Clear gets taste of Internet rough and tumble

Clear Net has joined the rough and tumble of the Internet trade, with one of its first customer accounts being used to 'spam' thousands of Ihug customers.

Clear Net has joined the rough and tumble of the Internet trade, with one of its first customer accounts being used to "spam" thousands of Ihug customers.

The incident is the latest in a developing feud between the sender of the spam, Andrew Hooper, and Ihug manager Tim Wood, which has now taken in illegal "warez", billing disputes, stolen password files and the "bouncing" of mail off another company's server.

Hooper's mailout on Tuesday sought detailed listings for an Internet directory he plans to establish next year. He has admitted to @IDG that he used an illicitly obtained Ihug customer password file as a database, but said he was "not at liberty to say how I got it. If Ihug had been a little nicer I might have told them where their security problems were."

Clear Net spokesman Ian Parkes told @IDG that his company had received several complaints about the mailout and, after discussion with Wood, had notified Hooper that his action was in breach of Clear Net's terms and conditions and his account would be terminated if he did the same thing again.

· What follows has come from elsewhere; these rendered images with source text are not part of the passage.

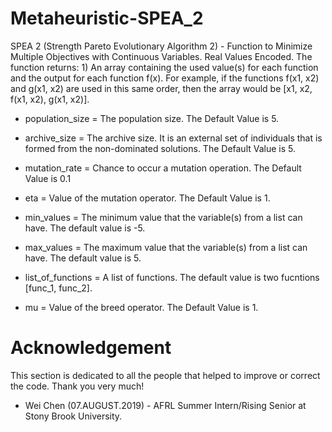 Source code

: # Metaheuristic-SPEA_2
SPEA 2 (Strength Pareto Evolutionary Algorithm 2) - Function to Minimize Multiple Objectives with Continuous Variables. Real Values Encoded. The function returns: 1) An array containing the used value(s) for each function and the output for each function f(x). For example, if the functions f(x1, x2) and g(x1, x2) are used in this same order, then the array would be [x1, x2, f(x1, x2), g(x1, x2)].  


* population_size = The population size. The Default Value is 5.

* archive_size = The archive size. It is an external set of individuals that is formed from the non-dominated solutions. The Default Value is 5.

* mutation_rate = Chance to occur a mutation operation. The Default Value is 0.1

* eta = Value of the mutation operator. The Default Value is 1.

* min_values = The minimum value that the variable(s) from a list can have. The default value is -5.

* max_values = The maximum value that the variable(s) from a list can have. The default value is  5.

* list_of_functions = A list of functions. The default value is two fucntions [func_1, func_2].

* mu = Value of the breed operator. The Default Value is 1.


# Acknowledgement 
This section is dedicated to all the people that helped to improve or correct the code. Thank you very much!

* Wei Chen (07.AUGUST.2019) - AFRL Summer Intern/Rising Senior at Stony Brook University.
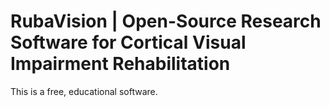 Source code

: # RubaVision | Open-Source Research Software for Cortical Visual Impairment Rehabilitation

This is a free, educational software.
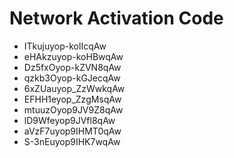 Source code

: # Network Activation Code
* ITkujuyop-kolIcqAw
* eHAkzuyop-koHBwqAw
* Dz5fxOyop-kZVN8qAw
* qzkb3Oyop-kGJecqAw
* 6xZUauyop_ZzWwkqAw
* EFHH1eyop_ZzgMsqAw
* mtuuzOyop9JV9Z8qAw
* lD9Wfeyop9JVfl8qAw
* aVzF7uyop9IHMT0qAw
* S-3nEuyop9IHK7wqAw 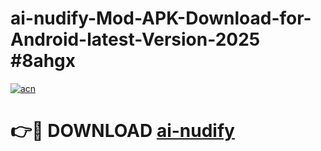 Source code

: # ai-nudify-Mod-APK-Download-for-Android-latest-Version-2025 #8ahgx

[![acn](https://github.com/user-attachments/assets/0f9c940e-d8b0-45ae-aac7-cd30a18b3e1c)](https://app.mediaupload.pro?title=ai-nudify&ref=09M)

# 👉🔴 DOWNLOAD [ai-nudify](https://app.mediaupload.pro?title=ai-nudify&ref=09M)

Hooper says he had "a great response" from Ihug customers and only one complaint--"the complaints Clear got were all from Ihug staff".

The fact that the mailout from his Clear Net account came though the SMTP server of his former employer, NZNet, was, he says, "because I didn't have the address of the Clear one. It's just the one I had to hand. I would have used the Ihug server if I could have remembered the address."

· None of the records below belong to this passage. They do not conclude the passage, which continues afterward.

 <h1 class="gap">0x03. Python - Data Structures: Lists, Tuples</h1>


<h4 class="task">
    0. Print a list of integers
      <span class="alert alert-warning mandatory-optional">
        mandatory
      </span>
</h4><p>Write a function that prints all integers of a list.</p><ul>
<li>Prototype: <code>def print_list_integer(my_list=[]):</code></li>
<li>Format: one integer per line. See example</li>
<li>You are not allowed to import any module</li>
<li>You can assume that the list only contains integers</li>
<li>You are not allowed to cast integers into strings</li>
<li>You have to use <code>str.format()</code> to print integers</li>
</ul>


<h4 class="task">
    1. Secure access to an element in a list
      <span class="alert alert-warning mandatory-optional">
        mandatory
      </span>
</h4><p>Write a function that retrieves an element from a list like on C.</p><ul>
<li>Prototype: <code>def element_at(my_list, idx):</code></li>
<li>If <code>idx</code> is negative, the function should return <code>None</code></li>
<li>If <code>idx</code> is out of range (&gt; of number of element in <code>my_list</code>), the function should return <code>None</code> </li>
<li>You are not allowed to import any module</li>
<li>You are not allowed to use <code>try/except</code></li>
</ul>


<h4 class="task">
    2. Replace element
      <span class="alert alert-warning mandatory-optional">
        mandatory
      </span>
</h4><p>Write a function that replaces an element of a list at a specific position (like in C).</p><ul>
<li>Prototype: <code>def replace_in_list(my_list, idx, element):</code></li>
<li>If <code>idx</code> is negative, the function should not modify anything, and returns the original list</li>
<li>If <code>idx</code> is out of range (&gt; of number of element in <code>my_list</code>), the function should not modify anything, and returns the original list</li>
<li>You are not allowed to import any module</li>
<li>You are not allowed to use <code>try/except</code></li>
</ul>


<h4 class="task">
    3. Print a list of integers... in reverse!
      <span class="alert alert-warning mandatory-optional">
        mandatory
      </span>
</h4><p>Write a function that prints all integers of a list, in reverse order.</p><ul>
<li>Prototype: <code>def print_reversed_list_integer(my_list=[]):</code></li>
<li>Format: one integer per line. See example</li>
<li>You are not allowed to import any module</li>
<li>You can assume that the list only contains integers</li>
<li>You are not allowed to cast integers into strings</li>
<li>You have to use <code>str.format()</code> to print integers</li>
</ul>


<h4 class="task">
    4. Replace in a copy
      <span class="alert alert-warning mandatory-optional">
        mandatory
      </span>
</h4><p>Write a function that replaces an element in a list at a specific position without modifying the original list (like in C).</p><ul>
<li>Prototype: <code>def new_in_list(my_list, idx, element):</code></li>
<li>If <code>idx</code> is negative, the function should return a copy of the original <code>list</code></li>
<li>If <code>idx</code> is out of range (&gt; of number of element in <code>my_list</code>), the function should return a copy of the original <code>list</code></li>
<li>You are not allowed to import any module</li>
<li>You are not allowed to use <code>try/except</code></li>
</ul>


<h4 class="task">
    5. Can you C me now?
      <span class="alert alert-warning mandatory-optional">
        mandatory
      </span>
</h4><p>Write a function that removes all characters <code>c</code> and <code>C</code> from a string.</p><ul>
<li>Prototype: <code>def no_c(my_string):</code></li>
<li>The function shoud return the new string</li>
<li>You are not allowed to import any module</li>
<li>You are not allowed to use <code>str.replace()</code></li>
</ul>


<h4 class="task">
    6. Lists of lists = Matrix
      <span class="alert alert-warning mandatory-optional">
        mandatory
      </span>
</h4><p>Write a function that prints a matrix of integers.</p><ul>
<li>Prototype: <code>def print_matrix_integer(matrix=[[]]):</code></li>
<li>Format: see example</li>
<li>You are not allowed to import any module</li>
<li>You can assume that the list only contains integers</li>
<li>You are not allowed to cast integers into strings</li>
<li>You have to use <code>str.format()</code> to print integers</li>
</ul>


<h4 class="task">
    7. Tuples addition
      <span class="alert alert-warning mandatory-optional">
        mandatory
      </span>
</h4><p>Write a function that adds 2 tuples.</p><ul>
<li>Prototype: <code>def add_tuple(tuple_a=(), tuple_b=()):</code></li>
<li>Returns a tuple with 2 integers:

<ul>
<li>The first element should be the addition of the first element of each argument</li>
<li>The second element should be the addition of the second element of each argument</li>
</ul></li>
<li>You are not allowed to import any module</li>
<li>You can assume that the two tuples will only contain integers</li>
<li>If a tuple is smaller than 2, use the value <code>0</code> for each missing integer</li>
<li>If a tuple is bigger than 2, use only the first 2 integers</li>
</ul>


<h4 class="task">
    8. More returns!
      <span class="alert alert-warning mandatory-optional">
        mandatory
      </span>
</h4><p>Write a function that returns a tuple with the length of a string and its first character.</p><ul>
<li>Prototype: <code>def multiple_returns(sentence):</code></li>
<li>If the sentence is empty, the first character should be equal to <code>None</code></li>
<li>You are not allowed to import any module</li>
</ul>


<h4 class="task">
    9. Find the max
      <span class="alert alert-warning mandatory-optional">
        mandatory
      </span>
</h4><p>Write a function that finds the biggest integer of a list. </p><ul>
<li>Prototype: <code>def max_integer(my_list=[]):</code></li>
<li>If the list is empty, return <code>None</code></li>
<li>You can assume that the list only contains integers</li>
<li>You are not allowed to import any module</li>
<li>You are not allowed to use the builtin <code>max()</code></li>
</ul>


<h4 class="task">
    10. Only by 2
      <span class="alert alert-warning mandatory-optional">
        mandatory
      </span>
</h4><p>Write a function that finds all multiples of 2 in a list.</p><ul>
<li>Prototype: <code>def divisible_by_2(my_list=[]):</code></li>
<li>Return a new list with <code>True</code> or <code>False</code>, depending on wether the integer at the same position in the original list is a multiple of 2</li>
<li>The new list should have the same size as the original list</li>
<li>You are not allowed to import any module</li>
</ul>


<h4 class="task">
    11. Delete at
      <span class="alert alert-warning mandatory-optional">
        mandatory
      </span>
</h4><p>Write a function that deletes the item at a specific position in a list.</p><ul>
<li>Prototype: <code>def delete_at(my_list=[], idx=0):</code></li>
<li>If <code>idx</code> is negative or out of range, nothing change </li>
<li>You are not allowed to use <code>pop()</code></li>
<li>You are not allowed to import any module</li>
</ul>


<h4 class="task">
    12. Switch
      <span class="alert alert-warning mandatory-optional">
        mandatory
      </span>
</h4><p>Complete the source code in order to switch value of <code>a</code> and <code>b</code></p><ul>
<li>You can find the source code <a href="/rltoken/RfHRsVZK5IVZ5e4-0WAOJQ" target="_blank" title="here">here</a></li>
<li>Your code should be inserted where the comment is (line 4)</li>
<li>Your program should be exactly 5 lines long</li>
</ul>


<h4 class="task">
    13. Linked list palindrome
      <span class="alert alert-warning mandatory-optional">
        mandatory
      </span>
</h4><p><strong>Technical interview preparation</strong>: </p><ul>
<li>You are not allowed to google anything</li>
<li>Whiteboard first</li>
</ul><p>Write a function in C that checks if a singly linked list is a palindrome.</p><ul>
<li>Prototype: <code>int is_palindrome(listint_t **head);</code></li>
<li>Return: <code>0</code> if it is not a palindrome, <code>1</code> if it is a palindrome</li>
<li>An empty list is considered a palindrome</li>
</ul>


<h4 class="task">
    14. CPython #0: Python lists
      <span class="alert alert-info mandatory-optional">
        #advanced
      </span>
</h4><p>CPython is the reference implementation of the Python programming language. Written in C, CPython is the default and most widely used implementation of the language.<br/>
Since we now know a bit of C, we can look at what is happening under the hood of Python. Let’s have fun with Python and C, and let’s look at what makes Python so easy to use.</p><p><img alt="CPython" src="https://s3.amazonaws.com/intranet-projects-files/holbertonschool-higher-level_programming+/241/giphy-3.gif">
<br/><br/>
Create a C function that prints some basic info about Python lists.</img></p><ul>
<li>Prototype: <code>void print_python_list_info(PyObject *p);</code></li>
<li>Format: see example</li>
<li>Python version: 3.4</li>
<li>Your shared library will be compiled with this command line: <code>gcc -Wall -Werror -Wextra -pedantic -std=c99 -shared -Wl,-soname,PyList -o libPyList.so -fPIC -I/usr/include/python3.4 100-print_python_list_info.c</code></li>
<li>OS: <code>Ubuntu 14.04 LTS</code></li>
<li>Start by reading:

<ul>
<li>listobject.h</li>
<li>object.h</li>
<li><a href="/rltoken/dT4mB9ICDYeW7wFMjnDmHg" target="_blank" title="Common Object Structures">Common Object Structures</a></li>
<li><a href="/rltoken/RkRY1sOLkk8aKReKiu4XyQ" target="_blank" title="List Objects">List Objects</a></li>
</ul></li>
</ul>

Hooper is also at a loss as to why the headers on the mail should show that the mail came from, suggesting that "maybe it's just the way my email software works".

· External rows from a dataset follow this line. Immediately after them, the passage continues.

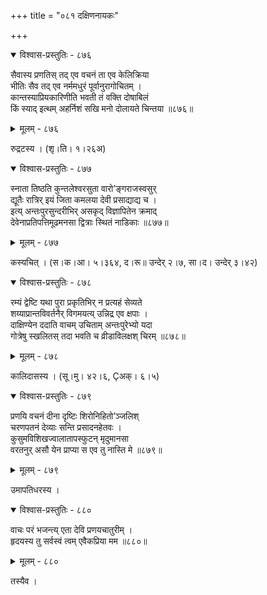 +++
title = "०८१ दक्षिणनायकः"

+++



<details open><summary>विश्वास-प्रस्तुतिः - ८७६</summary>

सैवास्य प्रणतिस् तद् एव वचनं ता एव केलिक्रिया  
भीतिः सैव तद् एव नर्ममधुरं पूर्वानुरागोचितम् ।  
कान्तस्याप्रियकारिणीति भवती तं वक्ति दोषाबिलं  
किं स्याद् इत्थम् अहर्निशं सखि मनो दोलायते चिन्तया ॥८७६॥
</details>

<details><summary>मूलम् - ८७६</summary>

सैवास्य प्रणतिस् तद् एव वचनं ता एव केलिक्रिया  
भीतिः सैव तद् एव नर्ममधुरं पूर्वानुरागोचितम् ।  
कान्तस्याप्रियकारिणीति भवती तं वक्ति दोषाबिलं  
किं स्याद् इत्थम् अहर्निशं सखि मनो दोलायते चिन्तया ॥८७६॥
</details>


रुद्रटस्य । (शृ।ति। १।२६अ)  



<details open><summary>विश्वास-प्रस्तुतिः - ८७७</summary>

स्नाता तिष्ठति कुन्तलेश्वरसुता वारो’ङ्गराजस्वसुर्  
द्यूतैः रात्रिर् इयं जिता कमलया देवी प्रसाद्याद्य च ।  
इत्य् अन्तःपुरसुन्दरीभिर् असकृद् विज्ञापितेन क्रमाद्  
देवेनाप्रतिपत्तिमूढमनसा द्वित्राः स्थितं नाडिकाः ॥८७७॥
</details>

<details><summary>मूलम् - ८७७</summary>

स्नाता तिष्ठति कुन्तलेश्वरसुता वारो’ङ्गराजस्वसुर्  
द्यूतैः रात्रिर् इयं जिता कमलया देवी प्रसाद्याद्य च ।  
इत्य् अन्तःपुरसुन्दरीभिर् असकृद् विज्ञापितेन क्रमाद्  
देवेनाप्रतिपत्तिमूढमनसा द्वित्राः स्थितं नाडिकाः ॥८७७॥
</details>


कस्यचित् । (स।क।आ। ५।३६४, द।रू॥ उन्देर् २।७, सा।द। उन्देर् ३।४२)  



<details open><summary>विश्वास-प्रस्तुतिः - ८७८</summary>

रम्यं द्वेष्टि यथा पुरा प्रकृतिभिर् न प्रत्यहं सेव्यते  
शय्याप्रान्तविवर्तनैर् विगमयत्य् उन्निद्र एव क्षपाः ।  
दाक्षिण्येन ददाति वाचम् उचिताम् अन्तःपुरेभ्यो यदा  
गोत्रेषु स्खलितस् तदा भवति च व्रीडाविलक्षश् चिरम् ॥८७८॥
</details>

<details><summary>मूलम् - ८७८</summary>

रम्यं द्वेष्टि यथा पुरा प्रकृतिभिर् न प्रत्यहं सेव्यते  
शय्याप्रान्तविवर्तनैर् विगमयत्य् उन्निद्र एव क्षपाः ।  
दाक्षिण्येन ददाति वाचम् उचिताम् अन्तःपुरेभ्यो यदा  
गोत्रेषु स्खलितस् तदा भवति च व्रीडाविलक्षश् चिरम् ॥८७८॥
</details>


कालिदासस्य । (सू।मु। ४२।६, Çअक्। ६।५)  



<details open><summary>विश्वास-प्रस्तुतिः - ८७९</summary>

प्रणयि वचनं दीना दृष्टिः शिरोनिहितो’ञ्जलिश्  
चरणपतनं देव्याः सन्ति प्रसादनहेतवः ।  
कुसुमविशिखज्वालातापस्फुटन् मृदुमानसा  
वरतनुर् असौ येन प्राप्या स एव तु नास्ति मे ॥८७९॥
</details>

<details><summary>मूलम् - ८७९</summary>

प्रणयि वचनं दीना दृष्टिः शिरोनिहितो’ञ्जलिश्  
चरणपतनं देव्याः सन्ति प्रसादनहेतवः ।  
कुसुमविशिखज्वालातापस्फुटन् मृदुमानसा  
वरतनुर् असौ येन प्राप्या स एव तु नास्ति मे ॥८७९॥
</details>


उमापतिधरस्य ।  



<details open><summary>विश्वास-प्रस्तुतिः - ८८०</summary>

वाचः परं भजन्त्य् एता देवि प्रणयचातुरीम् ।  
हृदयस्य तु सर्वस्वं त्वम् एवैकप्रिया मम ॥८८०॥
</details>

<details><summary>मूलम् - ८८०</summary>

वाचः परं भजन्त्य् एता देवि प्रणयचातुरीम् ।  
हृदयस्य तु सर्वस्वं त्वम् एवैकप्रिया मम ॥८८०॥
</details>


तस्यैव ।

NZNet spokesman Stephen Andrews says he spoke to Hooper after being contacted by @IDG about the unusual header information "and have told him I'm extremely unimpressed that he should bounce mail off our server like this. But he absolutely does not have root access to our system. He didn't even have a shell account when he worked for us."

Ihug manager Tim Wood says he had been considering blocking all mail access from Clear Net but was "pretty impressed with Clear's action--it's possibly a little bit soft, but then, they're new. On the other hand, we're pretty impressed with ourselves, in that we've avoided the awful prospect of having to put a total block on mail coming from the domain. With the help of the sendmail manual and some good advice from CICNet, who provide us with a newsfeed, we've devised a way to block mail only from that sender."

Hooper says Ihug's mail blocking is another blow to his business interests, in a course of actions which began when Ihug cancelled a telehousing contract for an ftp server owned by Hooper--because, according to Wood, it had been found to be the source of "gigabytes" of traffic in warez (illegally distributed registered software)--and because Hooper had not paid his bills.

Hooper agrees that "some idiot client of mine was storing warez on the server. Most of it was actually beta software, and some was shareware, but nonetheless I took him offline.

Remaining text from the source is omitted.